On the runtime side, Kimi CLI, Agent Swarm, and the OpenClaw / Hermes Agent integration are presented together. The pitch is a full-stack model + harness + operations package, leaning open on every layer.
Two Chinese 1T-class MoEs, flipped in opposite directions on the public-openness layer. That’s the quietly significant framing here.
If Qwen keeps migrating the “open-weight” label toward cost-focused mid-tier models, the center of gravity for agent implementation (especially local / on-prem expectations) is likely to shift toward Kimi.
Conversely, if Max-Preview’s pricing and rate limits stabilize in production, “call Qwen from the cloud, run Kimi long-running on-prem” might settle in as the split.
What might be going on inside the Qwen team
The decision to lock Max-Preview to a closed API can’t really be explained by the model alone.

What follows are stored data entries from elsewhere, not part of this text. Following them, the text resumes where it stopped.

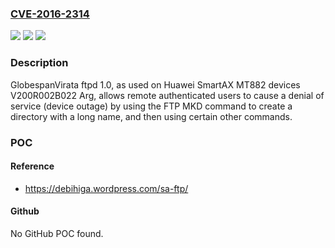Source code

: ### [CVE-2016-2314](https://cve.mitre.org/cgi-bin/cvename.cgi?name=CVE-2016-2314)
![](https://img.shields.io/static/v1?label=Product&message=n%2Fa&color=blue)
![](https://img.shields.io/static/v1?label=Version&message=n%2Fa&color=blue)
![](https://img.shields.io/static/v1?label=Vulnerability&message=n%2Fa&color=brighgreen)

### Description

GlobespanVirata ftpd 1.0, as used on Huawei SmartAX MT882 devices V200R002B022 Arg, allows remote authenticated users to cause a denial of service (device outage) by using the FTP MKD command to create a directory with a long name, and then using certain other commands.

### POC

#### Reference
- https://debihiga.wordpress.com/sa-ftp/

#### Github
No GitHub POC found.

Picking signal out of Chinese-language explanatory posts and social media over the range since early 2026, a few things have been observed around the Qwen team.
- Some core Qwen developers appear to be moving to different projects, independent work, or other companies, based on recurring reports
- Multiple social media posts and summaries describe Alibaba Cloud shifting strategy — from an all-directions open research posture to clearly putting its generative AI business into a revenue phase
- There are also recurring reports of internal friction between the open-first side and the revenue-first side, though no strong primary sources or official announcement confirm this
This is rumor-layer information, so treat it with a low confidence flag.
On the other hand, the decisive move of “yank the top-tier flagship into a closed API only” and “redact internal architecture and quantization information entirely” lines up well if you assume the internal dynamics and strategic pivot above.
Part of why the contrast with Kimi sticking to open weights is showing up this cleanly may be that the Chinese LLM industry as a whole is starting to get serious about where to actually make money.
You’d want primary sources to verify, but it’s worth not reading Max-Preview’s spec sheet in isolation — the Qwen brand’s publicness strategy may be in the middle of an inflection.
The SWE-Bench Pro and Terminal-Bench 2.0 ranges are close enough that, on numbers alone, you can pick either based on preference.
From here on the contest moves to the operations layer — which harness you put it on, whose permissions and billing, and how long you keep it running.